Tout commence par une photographie, trop connue, trop reproduite, de quatre garçons jeunes, décontractés, "cools", devenus les emblèmes d'une génération en noir et blanc... Hors champ, d'autres jeunes gens, mais surtout les "minor characters" de cette légendaire aventure, quelques jeunes femmes courageuses, en rupture avec leur héritage familial, social, culturel tout autant que ces hommes auxquels elles allaient consacrer temps, énergie, attention- pour leur perte parfois.
(Il y a quelques jours, un tour dans une grande librairie parisienne: tables croulant sous les écrits de Kerouac; aucune réédition disponible des deux livres dont je parle ici...)

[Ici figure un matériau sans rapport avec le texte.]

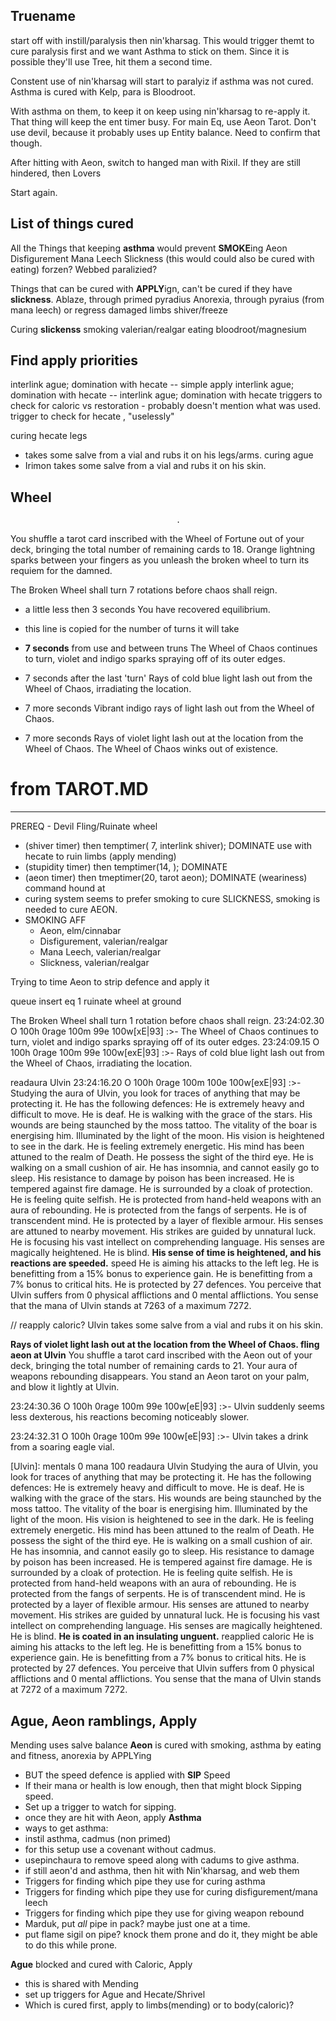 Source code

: Truename
------------------

start off with instill/paralysis then nin'kharsag.
This would trigger themt to cure paralysis first and we want Asthma to stick on them.
Since it is possible they'll use Tree, hit them a second time.

Constent use of nin'kharsag will start to paralyiz if asthma was not cured.
Asthma is cured with Kelp, para is Bloodroot.

With asthma on them, to keep it on keep using nin'kharsag to re-apply it.
That thing will keep the ent timer busy. For main Eq, use Aeon Tarot.
Don't use devil, because it probably uses up Entity balance. Need to confirm that though.

After hitting with Aeon, switch to hanged man with Rixil. If they are still hindered, then Lovers

Start again.




List of things cured
-----------------------------

All the Things that keeping **asthma** would prevent **SMOKE**ing
    Aeon
    Disfigurement
    Mana Leech
    Slickness (this would could also be cured with eating)
    forzen?
    Webbed
    paralizied?

Things that can be cured with **APPLY**ign, can't be cured if they have **slickness**.
    Ablaze, through primed pyradius
    Anorexia, through pyraius (from mana leech) or regress
    damaged limbs
    shiver/freeze

Curing **slickenss**
    smoking valerian/realgar
    eating  bloodroot/magnesium


Find apply priorities
-------------------------
interlink ague; domination with hecate -- simple apply
interlink ague; domination with hecate -- 
interlink ague; domination with hecate
    triggers to check for caloric vs restoration - probably doesn't mention what was used.
    trigger to check for hecate , "uselessly"

curing hecate legs
- takes some salve from a vial and rubs it on his legs/arms.
curing ague
- Irimon takes some salve from a vial and rubs it on his skin.


Wheel
-----------------------------
                                         .
You shuffle a tarot card inscribed with the Wheel of Fortune out of your deck, bringing the total
number of remaining cards to 18.
Orange lightning sparks between your fingers as you unleash the broken wheel to turn its requiem for
the damned.

The Broken Wheel shall turn 7 rotations before chaos shall reign.

- a little less then 3 seconds
You have recovered equilibrium.

- this line is copied for the number of turns it will take
- **7 seconds** from use and between truns
The Wheel of Chaos continues to turn, violet and indigo sparks spraying off of its outer edges.

- 7 seconds after the last 'turn'
Rays of cold blue light lash out from the Wheel of Chaos, irradiating the location.
- 7 more seconds
Vibrant indigo rays of light lash out from the Wheel of Chaos.
- 7 more seconds
Rays of violet light lash out at the location from the Wheel of Chaos.
The Wheel of Chaos winks out of existence.

# from TAROT.MD
--------------------------
PREREQ - Devil
Fling/Ruinate wheel
- (shiver timer)    then temptimer( 7, interlink shiver); DOMINATE use with hecate to ruin limbs (apply mending)
- (stupidity timer) then temptimer(14, ); DOMINATE 
- (aeon timer)      then tmeptimer(20, tarot aeon); DOMINATE (weariness) command hound at <tar>
 - curing system seems to prefer smoking to cure SLICKNESS, smoking is needed to cure AEON.
 - SMOKING AFF
    - Aeon,             elm/cinnabar
    - Disfigurement,    valerian/realgar
    - Mana Leech,       valerian/realgar
    - Slickness,        valerian/realgar




Trying to time Aeon to strip defence and apply it

queue insert eq 1 ruinate wheel at ground

The Broken Wheel shall turn 1 rotation before chaos shall reign.
23:24:02.30 O 100h 0rage 100m 99e 100w[xE|93] :>-
The Wheel of Chaos continues to turn, violet and indigo sparks spraying off of its outer edges.
23:24:09.15 O 100h 0rage 100m 99e 100w[exE|93] :>-
Rays of cold blue light lash out from the Wheel of Chaos, irradiating the location.

readaura Ulvin
23:24:16.20 O 100h 0rage 100m 100e 100w[exE|93] :>-
Studying the aura of Ulvin, you look for traces of anything that may be protecting it.
He has the following defences:
He is extremely heavy and difficult to move.
He is deaf.
He is walking with the grace of the stars.
His wounds are being staunched by the moss tattoo.
The vitality of the boar is energising him.
Illuminated by the light of the moon.
His vision is heightened to see in the dark.
He is feeling extremely energetic.
His mind has been attuned to the realm of Death.
He possess the sight of the third eye.
He is walking on a small cushion of air.
He has insomnia, and cannot easily go to sleep.
His resistance to damage by poison has been increased.
He is tempered against fire damage.
He is surrounded by a cloak of protection.
He is feeling quite selfish.
He is protected from hand-held weapons with an aura of rebounding.
He is protected from the fangs of serpents.
He is of transcendent mind.
He is protected by a layer of flexible armour.
His senses are attuned to nearby movement.
His strikes are guided by unnatural luck.
He is focusing his vast intellect on comprehending language.
His senses are magically heightened.
He is blind.
**His sense of time is heightened, and his reactions are speeded.** speed 
He is aiming his attacks to the left leg.
He is benefitting from a 15% bonus to experience gain.
He is benefitting from a 7% bonus to critical hits.
He is protected by 27 defences.
You perceive that Ulvin suffers from 0 physical afflictions and 0 mental afflictions.
You sense that the mana of Ulvin stands at 7263 of a maximum 7272.

// reapply caloric?
Ulvin takes some salve from a vial and rubs it on his skin.


**Rays of violet light lash out at the location from the Wheel of Chaos.
fling aeon at Ulvin**
You shuffle a tarot card inscribed with the Aeon out of your deck, bringing the total number of
remaining cards to 21.
Your aura of weapons rebounding disappears.
You stand an Aeon tarot on your palm, and blow it lightly at Ulvin.

23:24:30.36 O 100h 0rage 100m 99e 100w[eE|93] :>-
Ulvin suddenly seems less dexterous, his reactions becoming noticeably slower.

23:24:32.31 O 100h 0rage 100m 99e 100w[eE|93] :>-
Ulvin takes a drink from a soaring eagle vial.

[Ulvin]: mentals 0 mana 100 readaura Ulvin
Studying the aura of Ulvin, you look for traces of anything that may be protecting it.
He has the following defences:
He is extremely heavy and difficult to move.
He is deaf.
He is walking with the grace of the stars.
His wounds are being staunched by the moss tattoo.
The vitality of the boar is energising him.
Illuminated by the light of the moon.
His vision is heightened to see in the dark.
He is feeling extremely energetic.
His mind has been attuned to the realm of Death.
He possess the sight of the third eye.
He is walking on a small cushion of air.
He has insomnia, and cannot easily go to sleep.
His resistance to damage by poison has been increased.
He is tempered against fire damage.
He is surrounded by a cloak of protection.
He is feeling quite selfish.
He is protected from hand-held weapons with an aura of rebounding.
He is protected from the fangs of serpents.
He is of transcendent mind.
He is protected by a layer of flexible armour.
His senses are attuned to nearby movement.
His strikes are guided by unnatural luck.
He is focusing his vast intellect on comprehending language.
His senses are magically heightened.
He is blind.
**He is coated in an insulating unguent.** reapplied caloric
He is aiming his attacks to the left leg.
He is benefitting from a 15% bonus to experience gain.
He is benefitting from a 7% bonus to critical hits.
He is protected by 27 defences.
You perceive that Ulvin suffers from 0 physical afflictions and 0 mental afflictions.
You sense that the mana of Ulvin stands at 7272 of a maximum 7272.



Ague, Aeon ramblings, Apply
--------------------------------------
Mending uses salve balance
**Aeon** is cured with smoking, asthma by eating and fitness, anorexia by APPLYing
- BUT the speed defence is applied with **SIP** Speed
- If their mana or health is low enough, then that might block Sipping speed.
- Set up a trigger to watch for sipping.
- once they are hit with Aeon, apply **Asthma**
 - ways to get asthma:
 - instil asthma, cadmus (non primed)
 - for this setup use a covenant without cadmus.
 - usepinchaura to remove speed along with cadums to give asthma.
 - if still aeon'd and asthma, then hit with Nin'kharsag, and web them
- Triggers for finding which pipe they use for curing asthma
- Triggers for finding which pipe they use for curing disfigurement/mana leech
- Triggers for finding which pipe they use for giving weapon rebound
- Marduk, put *all* pipe in pack? maybe just one at a time.
- put flame sigil on pipe? knock them prone and do it, they might be able to do this while prone.

**Ague** blocked and cured with Caloric, Apply
- this is shared with Mending
- set up triggers for Ague and Hecate/Shrivel
 - Which is cured first, apply to limbs(mending) or to body(caloric)?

Là où Carolyn Cassady, dans un fort beau texte, faisait part de son immense masochisme, de sa détresse, à la mesure de la passion qui l'avait portée vers Neal Cassady ainsi que de la manière dont elle s'était accommodée, au fil des années, de la répétition des trahisons, des repentirs, des mensonges.... Là où elle reconstruisait par l'écriture une vie dont elle aurait pu être désespérée si l'on considère le prix payé pour ses moments d'exaltation et d'ivresse, là n'est pas la démarche ni le propos de Joyce Johnson, qui a su rompre avec cette logique de l'attente, languide et passive, qui séduisait tant - et irritait tout autant- les deux comparses que furent Neal Cassady et Jack Kerouac.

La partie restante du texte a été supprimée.